• [WHAT TO PRODUCE] I would like each line of the data that holds the word "marker" copied out.

Saved data entries:
--
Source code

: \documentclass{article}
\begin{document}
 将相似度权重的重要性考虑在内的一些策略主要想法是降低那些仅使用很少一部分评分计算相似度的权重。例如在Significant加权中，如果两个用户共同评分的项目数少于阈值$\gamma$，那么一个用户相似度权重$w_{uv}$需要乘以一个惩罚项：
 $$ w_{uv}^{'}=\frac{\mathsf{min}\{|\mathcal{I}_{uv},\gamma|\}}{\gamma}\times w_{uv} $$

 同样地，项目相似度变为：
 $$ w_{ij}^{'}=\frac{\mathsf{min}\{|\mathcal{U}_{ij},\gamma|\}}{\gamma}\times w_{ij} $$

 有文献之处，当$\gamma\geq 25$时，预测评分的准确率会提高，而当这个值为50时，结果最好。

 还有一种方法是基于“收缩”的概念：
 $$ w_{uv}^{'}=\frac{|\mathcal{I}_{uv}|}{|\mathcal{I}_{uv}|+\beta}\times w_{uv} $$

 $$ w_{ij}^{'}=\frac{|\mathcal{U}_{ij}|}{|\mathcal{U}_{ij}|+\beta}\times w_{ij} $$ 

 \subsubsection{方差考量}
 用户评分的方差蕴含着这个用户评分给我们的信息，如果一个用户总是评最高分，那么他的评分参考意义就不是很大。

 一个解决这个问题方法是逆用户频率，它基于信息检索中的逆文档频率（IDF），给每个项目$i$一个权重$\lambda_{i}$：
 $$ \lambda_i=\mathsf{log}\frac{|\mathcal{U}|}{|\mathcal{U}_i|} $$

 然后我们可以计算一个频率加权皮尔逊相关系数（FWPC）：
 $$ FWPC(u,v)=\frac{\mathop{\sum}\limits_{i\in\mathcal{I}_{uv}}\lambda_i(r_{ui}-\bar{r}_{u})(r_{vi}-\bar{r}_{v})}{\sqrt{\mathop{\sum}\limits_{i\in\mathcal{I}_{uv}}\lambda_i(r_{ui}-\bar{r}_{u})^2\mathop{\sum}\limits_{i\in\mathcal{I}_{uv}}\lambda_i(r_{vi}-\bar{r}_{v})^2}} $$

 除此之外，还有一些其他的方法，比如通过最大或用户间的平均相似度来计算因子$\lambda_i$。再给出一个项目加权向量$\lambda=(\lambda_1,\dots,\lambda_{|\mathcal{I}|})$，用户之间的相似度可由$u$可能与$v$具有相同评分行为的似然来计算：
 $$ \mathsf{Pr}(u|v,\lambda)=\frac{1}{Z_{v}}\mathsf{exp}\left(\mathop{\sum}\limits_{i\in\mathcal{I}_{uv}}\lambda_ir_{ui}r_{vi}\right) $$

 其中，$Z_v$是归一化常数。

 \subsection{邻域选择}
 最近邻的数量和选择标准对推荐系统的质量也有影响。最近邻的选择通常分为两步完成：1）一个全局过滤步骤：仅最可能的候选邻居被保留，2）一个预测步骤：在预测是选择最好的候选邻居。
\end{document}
--
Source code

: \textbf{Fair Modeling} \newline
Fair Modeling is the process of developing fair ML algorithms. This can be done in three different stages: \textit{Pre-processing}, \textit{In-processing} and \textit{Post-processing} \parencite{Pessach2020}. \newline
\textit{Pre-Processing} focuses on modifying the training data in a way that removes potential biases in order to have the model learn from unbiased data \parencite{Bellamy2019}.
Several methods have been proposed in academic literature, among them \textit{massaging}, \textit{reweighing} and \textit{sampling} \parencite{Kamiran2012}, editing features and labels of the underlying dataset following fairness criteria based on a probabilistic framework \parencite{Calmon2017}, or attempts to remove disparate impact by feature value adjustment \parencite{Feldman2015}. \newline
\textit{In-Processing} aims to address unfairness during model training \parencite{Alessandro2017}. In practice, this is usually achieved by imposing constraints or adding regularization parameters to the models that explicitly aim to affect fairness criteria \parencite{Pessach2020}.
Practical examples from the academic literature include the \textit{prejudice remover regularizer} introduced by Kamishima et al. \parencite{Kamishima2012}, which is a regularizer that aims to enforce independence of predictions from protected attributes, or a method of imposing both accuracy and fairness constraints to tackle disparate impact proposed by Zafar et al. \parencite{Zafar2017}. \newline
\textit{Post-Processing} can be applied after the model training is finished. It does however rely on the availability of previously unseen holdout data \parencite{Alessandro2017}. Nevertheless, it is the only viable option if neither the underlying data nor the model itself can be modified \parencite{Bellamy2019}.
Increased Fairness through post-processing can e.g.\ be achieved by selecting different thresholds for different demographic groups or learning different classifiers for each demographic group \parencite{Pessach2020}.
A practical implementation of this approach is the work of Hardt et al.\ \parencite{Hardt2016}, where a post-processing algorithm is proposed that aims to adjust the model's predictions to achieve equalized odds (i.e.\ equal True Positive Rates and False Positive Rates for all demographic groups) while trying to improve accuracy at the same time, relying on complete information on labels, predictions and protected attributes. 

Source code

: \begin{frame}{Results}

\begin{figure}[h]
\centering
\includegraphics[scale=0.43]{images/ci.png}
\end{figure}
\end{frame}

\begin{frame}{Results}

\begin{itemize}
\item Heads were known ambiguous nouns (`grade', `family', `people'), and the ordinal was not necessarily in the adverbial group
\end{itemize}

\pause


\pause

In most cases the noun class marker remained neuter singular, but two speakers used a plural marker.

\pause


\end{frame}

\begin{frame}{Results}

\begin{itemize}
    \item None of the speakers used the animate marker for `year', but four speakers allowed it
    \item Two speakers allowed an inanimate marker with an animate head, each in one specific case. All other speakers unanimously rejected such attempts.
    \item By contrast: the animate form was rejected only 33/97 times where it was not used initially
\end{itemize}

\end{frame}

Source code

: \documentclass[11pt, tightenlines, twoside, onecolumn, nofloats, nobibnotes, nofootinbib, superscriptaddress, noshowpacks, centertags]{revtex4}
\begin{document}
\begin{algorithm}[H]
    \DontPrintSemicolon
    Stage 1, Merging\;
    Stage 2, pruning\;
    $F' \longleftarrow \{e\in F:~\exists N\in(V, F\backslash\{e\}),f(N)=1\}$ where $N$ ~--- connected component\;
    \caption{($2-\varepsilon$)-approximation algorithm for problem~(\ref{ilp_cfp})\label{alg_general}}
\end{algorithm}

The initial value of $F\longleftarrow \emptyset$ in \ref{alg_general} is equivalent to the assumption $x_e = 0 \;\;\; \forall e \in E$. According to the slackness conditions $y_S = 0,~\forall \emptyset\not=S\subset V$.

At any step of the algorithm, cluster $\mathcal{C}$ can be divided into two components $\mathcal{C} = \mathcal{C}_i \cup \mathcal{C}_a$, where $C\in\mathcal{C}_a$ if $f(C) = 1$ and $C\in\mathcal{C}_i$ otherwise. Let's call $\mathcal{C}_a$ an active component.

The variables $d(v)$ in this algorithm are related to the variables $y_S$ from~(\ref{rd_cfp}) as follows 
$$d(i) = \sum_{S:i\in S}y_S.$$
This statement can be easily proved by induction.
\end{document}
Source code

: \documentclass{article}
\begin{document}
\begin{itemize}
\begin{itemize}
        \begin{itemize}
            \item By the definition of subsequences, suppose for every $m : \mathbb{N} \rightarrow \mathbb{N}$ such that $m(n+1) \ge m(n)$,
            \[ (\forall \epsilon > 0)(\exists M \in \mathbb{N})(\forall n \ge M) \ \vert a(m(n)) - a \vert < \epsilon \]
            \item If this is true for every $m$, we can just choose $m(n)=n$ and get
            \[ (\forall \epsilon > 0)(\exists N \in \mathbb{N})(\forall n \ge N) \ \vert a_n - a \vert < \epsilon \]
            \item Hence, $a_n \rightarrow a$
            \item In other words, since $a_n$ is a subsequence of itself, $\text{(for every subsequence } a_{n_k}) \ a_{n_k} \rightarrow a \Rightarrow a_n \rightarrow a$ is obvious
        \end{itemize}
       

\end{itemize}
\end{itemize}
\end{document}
--
• [PROBLEM SOLUTION]
In most cases the noun class marker remained neuter singular, but two speakers used a plural marker.
    \item None of the speakers used the animate marker for `year', but four speakers allowed it
    \item Two speakers allowed an inanimate marker with an animate head, each in one specific case. All other speakers unanimously rejected such attempts.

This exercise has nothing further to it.